TASK BRIEF:
Tally the lines of the data that include the word "hello" and state the total, nothing else.

Rendered images with source text:
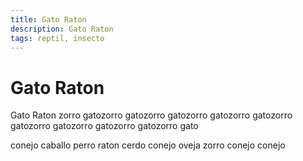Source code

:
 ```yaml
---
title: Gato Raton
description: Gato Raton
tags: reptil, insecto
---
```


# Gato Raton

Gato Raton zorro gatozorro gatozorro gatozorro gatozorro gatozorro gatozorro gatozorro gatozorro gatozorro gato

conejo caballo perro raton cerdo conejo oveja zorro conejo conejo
---
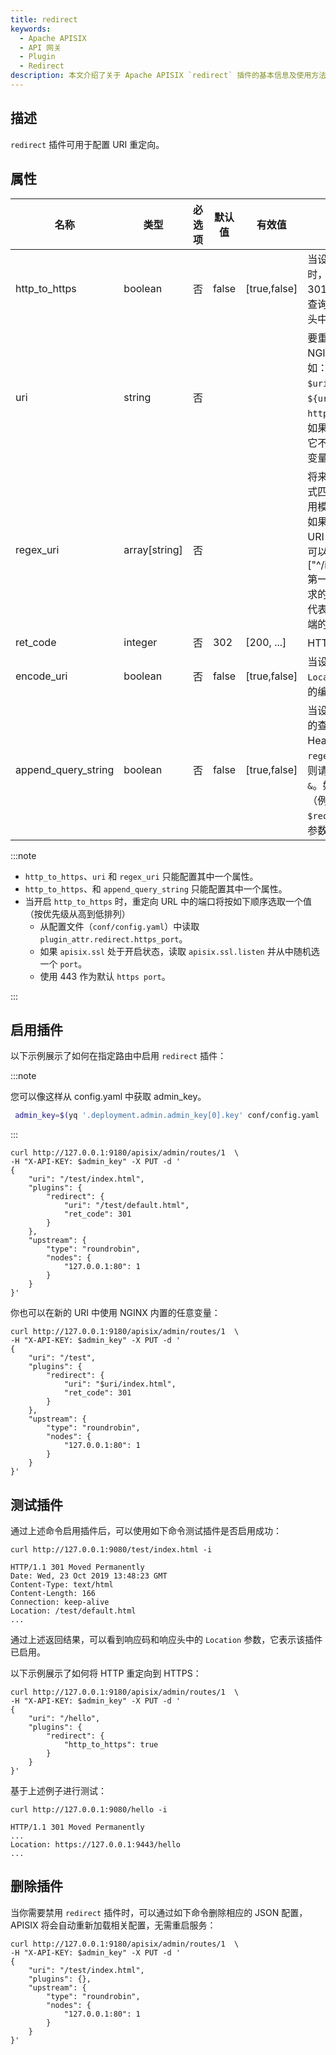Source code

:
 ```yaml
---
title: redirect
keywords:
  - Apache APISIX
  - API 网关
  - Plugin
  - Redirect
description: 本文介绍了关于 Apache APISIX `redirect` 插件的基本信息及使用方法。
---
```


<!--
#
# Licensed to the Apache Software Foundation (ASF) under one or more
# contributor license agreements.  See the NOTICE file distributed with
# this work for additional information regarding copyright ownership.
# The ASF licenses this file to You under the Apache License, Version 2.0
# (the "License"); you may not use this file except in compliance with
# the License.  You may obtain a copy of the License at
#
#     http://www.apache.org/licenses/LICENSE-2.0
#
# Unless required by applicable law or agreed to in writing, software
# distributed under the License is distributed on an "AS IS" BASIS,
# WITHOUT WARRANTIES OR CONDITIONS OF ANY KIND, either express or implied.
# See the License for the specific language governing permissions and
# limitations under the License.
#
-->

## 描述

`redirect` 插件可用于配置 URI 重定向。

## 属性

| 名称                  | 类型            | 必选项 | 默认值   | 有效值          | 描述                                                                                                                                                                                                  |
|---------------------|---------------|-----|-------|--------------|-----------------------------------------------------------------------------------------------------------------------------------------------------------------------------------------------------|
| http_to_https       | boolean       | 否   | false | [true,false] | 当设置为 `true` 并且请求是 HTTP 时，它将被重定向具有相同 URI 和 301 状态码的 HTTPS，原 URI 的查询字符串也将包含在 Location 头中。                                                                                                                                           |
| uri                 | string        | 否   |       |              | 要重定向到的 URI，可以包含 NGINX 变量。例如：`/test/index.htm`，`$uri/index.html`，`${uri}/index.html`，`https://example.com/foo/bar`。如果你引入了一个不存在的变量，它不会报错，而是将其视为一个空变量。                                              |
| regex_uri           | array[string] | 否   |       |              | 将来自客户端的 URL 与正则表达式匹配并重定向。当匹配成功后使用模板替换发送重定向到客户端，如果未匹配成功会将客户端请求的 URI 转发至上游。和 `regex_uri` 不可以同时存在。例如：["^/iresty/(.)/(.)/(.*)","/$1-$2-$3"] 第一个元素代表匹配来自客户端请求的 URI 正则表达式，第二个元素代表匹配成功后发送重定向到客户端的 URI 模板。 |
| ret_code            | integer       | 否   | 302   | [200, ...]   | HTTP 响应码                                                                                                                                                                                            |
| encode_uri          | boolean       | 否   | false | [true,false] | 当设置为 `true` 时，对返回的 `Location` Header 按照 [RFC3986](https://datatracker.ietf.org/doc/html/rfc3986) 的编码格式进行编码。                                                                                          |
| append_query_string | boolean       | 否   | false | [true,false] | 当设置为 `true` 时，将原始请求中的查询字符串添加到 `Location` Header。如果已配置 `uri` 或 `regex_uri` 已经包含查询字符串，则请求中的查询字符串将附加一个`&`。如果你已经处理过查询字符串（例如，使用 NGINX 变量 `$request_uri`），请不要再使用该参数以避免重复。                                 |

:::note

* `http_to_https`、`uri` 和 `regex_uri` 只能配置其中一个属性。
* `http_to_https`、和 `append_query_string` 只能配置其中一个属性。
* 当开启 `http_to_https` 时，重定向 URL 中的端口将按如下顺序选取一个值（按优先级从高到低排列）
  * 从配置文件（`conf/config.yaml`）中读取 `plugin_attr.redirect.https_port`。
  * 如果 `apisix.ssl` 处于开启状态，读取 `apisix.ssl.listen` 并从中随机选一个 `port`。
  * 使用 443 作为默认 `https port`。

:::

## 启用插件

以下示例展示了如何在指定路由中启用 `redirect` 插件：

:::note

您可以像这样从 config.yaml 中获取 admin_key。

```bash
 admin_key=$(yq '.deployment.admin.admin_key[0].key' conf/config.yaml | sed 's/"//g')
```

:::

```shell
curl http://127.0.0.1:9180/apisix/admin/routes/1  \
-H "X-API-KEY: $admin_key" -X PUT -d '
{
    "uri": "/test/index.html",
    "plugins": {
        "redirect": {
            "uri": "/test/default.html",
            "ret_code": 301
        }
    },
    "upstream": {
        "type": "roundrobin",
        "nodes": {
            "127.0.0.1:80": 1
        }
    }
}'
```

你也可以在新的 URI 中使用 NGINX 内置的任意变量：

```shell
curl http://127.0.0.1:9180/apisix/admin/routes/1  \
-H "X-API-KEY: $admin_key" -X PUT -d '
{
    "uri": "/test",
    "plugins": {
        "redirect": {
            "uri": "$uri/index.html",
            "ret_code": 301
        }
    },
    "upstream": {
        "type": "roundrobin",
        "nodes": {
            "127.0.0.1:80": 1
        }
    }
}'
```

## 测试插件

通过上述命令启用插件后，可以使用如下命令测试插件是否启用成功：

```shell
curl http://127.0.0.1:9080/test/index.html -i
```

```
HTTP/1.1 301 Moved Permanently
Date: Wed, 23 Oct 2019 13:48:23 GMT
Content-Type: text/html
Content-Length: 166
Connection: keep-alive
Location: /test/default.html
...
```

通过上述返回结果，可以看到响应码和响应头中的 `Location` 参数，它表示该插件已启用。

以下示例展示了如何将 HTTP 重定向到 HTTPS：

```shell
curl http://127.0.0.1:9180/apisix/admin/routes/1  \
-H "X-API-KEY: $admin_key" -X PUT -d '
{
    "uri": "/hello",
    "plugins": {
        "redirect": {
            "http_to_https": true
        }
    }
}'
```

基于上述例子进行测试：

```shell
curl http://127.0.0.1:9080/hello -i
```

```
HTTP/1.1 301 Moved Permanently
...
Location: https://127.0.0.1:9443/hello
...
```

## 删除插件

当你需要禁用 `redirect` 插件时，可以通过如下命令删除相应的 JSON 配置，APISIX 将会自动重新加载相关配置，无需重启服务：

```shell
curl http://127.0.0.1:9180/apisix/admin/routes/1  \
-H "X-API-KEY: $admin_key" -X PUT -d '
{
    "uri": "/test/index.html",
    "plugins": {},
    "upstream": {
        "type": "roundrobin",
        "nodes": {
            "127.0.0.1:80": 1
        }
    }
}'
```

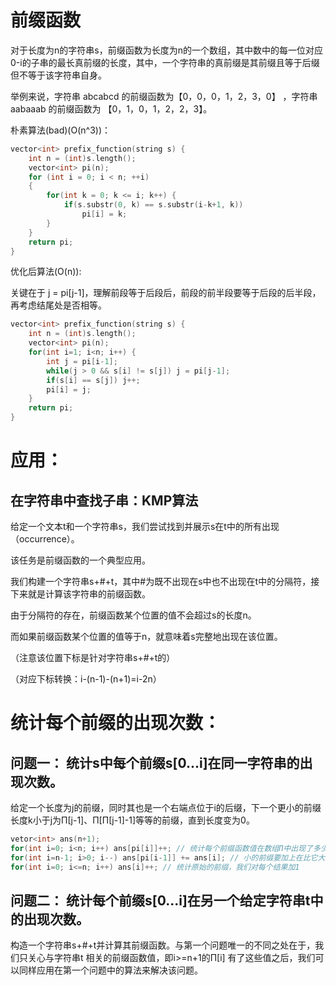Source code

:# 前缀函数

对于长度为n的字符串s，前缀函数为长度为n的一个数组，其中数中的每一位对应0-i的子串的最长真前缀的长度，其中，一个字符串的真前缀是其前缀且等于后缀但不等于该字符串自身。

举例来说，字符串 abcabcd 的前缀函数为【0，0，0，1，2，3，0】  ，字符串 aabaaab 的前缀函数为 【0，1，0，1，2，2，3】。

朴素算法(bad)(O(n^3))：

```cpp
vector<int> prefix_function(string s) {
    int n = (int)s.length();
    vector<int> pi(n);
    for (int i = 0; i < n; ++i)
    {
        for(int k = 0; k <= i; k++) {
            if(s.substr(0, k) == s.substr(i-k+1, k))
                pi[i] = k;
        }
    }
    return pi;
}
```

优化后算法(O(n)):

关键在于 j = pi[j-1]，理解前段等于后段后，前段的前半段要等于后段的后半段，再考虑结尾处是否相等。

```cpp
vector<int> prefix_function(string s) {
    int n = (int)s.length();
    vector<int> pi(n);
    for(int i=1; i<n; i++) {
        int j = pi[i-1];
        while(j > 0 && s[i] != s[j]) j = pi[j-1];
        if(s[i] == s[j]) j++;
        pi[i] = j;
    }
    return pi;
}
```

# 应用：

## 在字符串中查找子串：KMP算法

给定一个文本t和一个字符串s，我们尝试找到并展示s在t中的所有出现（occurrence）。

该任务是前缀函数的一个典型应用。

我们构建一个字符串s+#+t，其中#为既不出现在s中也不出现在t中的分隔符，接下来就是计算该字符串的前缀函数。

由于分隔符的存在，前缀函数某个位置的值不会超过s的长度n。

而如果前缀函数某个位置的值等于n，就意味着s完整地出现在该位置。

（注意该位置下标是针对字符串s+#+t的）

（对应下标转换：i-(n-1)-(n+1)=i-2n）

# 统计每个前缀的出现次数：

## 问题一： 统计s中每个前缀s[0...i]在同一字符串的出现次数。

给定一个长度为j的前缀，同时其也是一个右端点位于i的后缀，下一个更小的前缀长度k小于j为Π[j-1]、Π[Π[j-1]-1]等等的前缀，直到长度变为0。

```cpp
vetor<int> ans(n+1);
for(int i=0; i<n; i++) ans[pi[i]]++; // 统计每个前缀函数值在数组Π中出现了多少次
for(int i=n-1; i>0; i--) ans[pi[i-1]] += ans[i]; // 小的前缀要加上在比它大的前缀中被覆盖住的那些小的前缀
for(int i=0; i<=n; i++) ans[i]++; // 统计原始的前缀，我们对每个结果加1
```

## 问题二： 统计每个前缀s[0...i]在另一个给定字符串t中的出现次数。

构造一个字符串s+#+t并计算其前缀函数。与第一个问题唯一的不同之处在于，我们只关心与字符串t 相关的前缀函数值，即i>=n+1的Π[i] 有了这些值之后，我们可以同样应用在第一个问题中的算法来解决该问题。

TASK OUTPUT:
3